Part 12: The Pepsi Power Hour

RECORD STORE TALES Part 12:  The Pepsi Power Hour

I’m going to take you back in time a bit.  Back to a time before the record store….

I remember back to the 80’s and early 90’s when MuchMusic was king. Back when there was no Jersey Shore and they played actual music videos.  There was no internet at that time, so you had to go to the store to buy your music (more often than not, on cassette). To hear new bands, you watched videos on Much and listened to the radio. There was no YouTube.

There was this frickin’ awesome show on Much back in the day — you remember it. It was originally only on once a week (Thursdays at 4 if I recall) and was hosted by one John “J.D.” Roberts. Yeah, the CNN guy. After he left, the hosting slot rotated between Michael Williams, Steve Anthony, Erica Ehm and Laurie Brown and then finally the late Dan Gallagher. Despite his long hair, Dan didn’t know a lot about metal — he didn’t know how to pronounce “Anthrax” and had never heard of Ratt. But that show was by far the best way to hear new metal back in the day.

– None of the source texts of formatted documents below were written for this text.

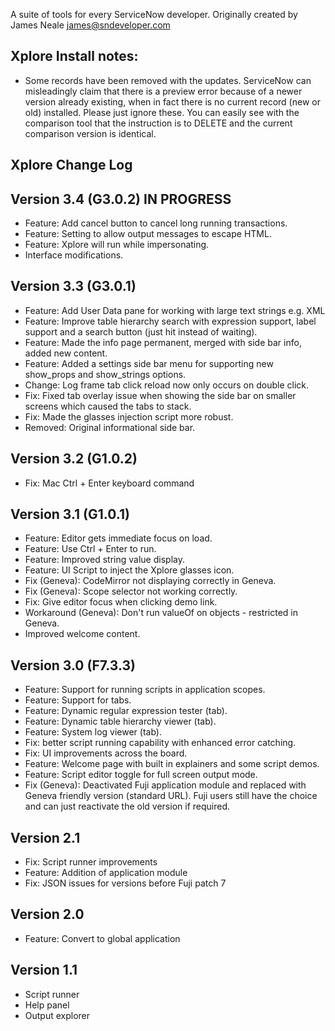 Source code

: A suite of tools for every ServiceNow developer.
Originally created by James Neale <james@sndeveloper.com>

## Xplore Install notes:
- Some records have been removed with the updates. ServiceNow can
  misleadingly claim that there is a preview error because of a newer
  version already existing, when in fact there is no current record
  (new or old) installed. Please just ignore these. You can easily
  see with the comparison tool that the instruction is to DELETE and
  the current comparison version is identical.

## Xplore Change Log

## Version 3.4 (G3.0.2) IN PROGRESS
- Feature: Add cancel button to cancel long running transactions.
- Feature: Setting to allow output messages to escape HTML.
- Feature: Xplore will run while impersonating.
- Interface modifications.


## Version 3.3 (G3.0.1)
- Feature: Add User Data pane for working with large text strings e.g. XML
- Feature: Improve table hierarchy search with expression support, label support
  and a search button (just hit <ENTER> instead of waiting).
- Feature: Made the info page permanent, merged with side bar info, added new content.
- Feature: Added a settings side bar menu for supporting new show\_props and show\_strings
  options.
- Change: Log frame tab click reload now only occurs on double click.
- Fix: Fixed tab overlay issue when showing the side bar on smaller screens
  which caused the tabs to stack.
- Fix: Made the glasses injection script more robust.
- Removed: Original informational side bar.


## Version 3.2 (G1.0.2)
- Fix: Mac Ctrl + Enter keyboard command

## Version 3.1 (G1.0.1)
- Feature: Editor gets immediate focus on load.
- Feature: Use Ctrl + Enter to run.
- Feature: Improved string value display.
- Feature: UI Script to inject the Xplore glasses icon.
- Fix (Geneva): CodeMirror not displaying correctly in Geneva.
- Fix (Geneva): Scope selector not working correctly.
- Fix: Give editor focus when clicking demo link.
- Workaround (Geneva): Don't run valueOf on objects - restricted in Geneva.
- Improved welcome content.


## Version 3.0 (F7.3.3)

- Feature: Support for running scripts in application scopes.
- Feature: Support for tabs.
- Feature: Dynamic regular expression tester (tab).
- Feature: Dynamic table hierarchy viewer (tab).
- Feature: System log viewer (tab).
- Fix: better script running capability with enhanced error catching.
- Fix: UI improvements across the board.
- Feature: Welcome page with built in explainers and some script demos.
- Feature: Script editor toggle for full screen output mode.
- Fix (Geneva): Deactivated Fuji application module and replaced with Geneva
  friendly version (standard URL). Fuji users still have the choice and can
  just reactivate the old version if required.


## Version 2.1

- Fix: Script runner improvements
- Feature: Addition of application module
- Fix: JSON issues for versions before Fuji patch 7

## Version 2.0

- Feature: Convert to global application


## Version 1.1

- Script runner
- Help panel
- Output explorer
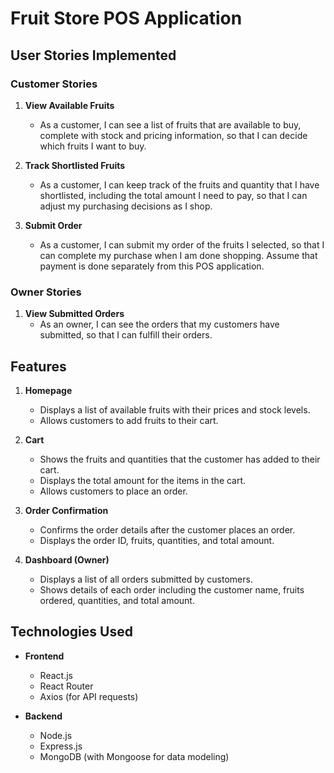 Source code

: # Fruit Store POS Application


## User Stories Implemented

### Customer Stories
1. **View Available Fruits**
   - As a customer, I can see a list of fruits that are available to buy, complete with stock and pricing information, so that I can decide which fruits I want to buy.

2. **Track Shortlisted Fruits**
   - As a customer, I can keep track of the fruits and quantity that I have shortlisted, including the total amount I need to pay, so that I can adjust my purchasing decisions as I shop.

3. **Submit Order**
   - As a customer, I can submit my order of the fruits I selected, so that I can complete my purchase when I am done shopping. Assume that payment is done separately from this POS application.

### Owner Stories
1. **View Submitted Orders**
   - As an owner, I can see the orders that my customers have submitted, so that I can fulfill their orders.

## Features
1. **Homepage**
   - Displays a list of available fruits with their prices and stock levels.
   - Allows customers to add fruits to their cart.

2. **Cart**
   - Shows the fruits and quantities that the customer has added to their cart.
   - Displays the total amount for the items in the cart.
   - Allows customers to place an order.

3. **Order Confirmation**
   - Confirms the order details after the customer places an order.
   - Displays the order ID, fruits, quantities, and total amount.

4. **Dashboard (Owner)**
   - Displays a list of all orders submitted by customers.
   - Shows details of each order including the customer name, fruits ordered, quantities, and total amount.

## Technologies Used

- **Frontend**
  - React.js
  - React Router
  - Axios (for API requests)

- **Backend**
  - Node.js
  - Express.js
  - MongoDB (with Mongoose for data modeling)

That show was THE POWER HOUR.

It was so popular that they eventually had two a week, Tuesdays and Thursdays at 4, which was awesome for me since by 1989 I was working every Thursday at Zehrs.  I could still catch one a week, usually.

I remember tuning in, VCR at the ready to check out all the new videos and catch onto the newest bands. There was this band called Leatherwolf that I found via Hit Parader magazine and first heard on the Power Hour. I loved that band. There was another band called Sword from Montreal. Psycho Circus. Faith No More. Skid Row. Armored Saint. Testament. You could always count on the Power Hour to have Helix on. That show rocked.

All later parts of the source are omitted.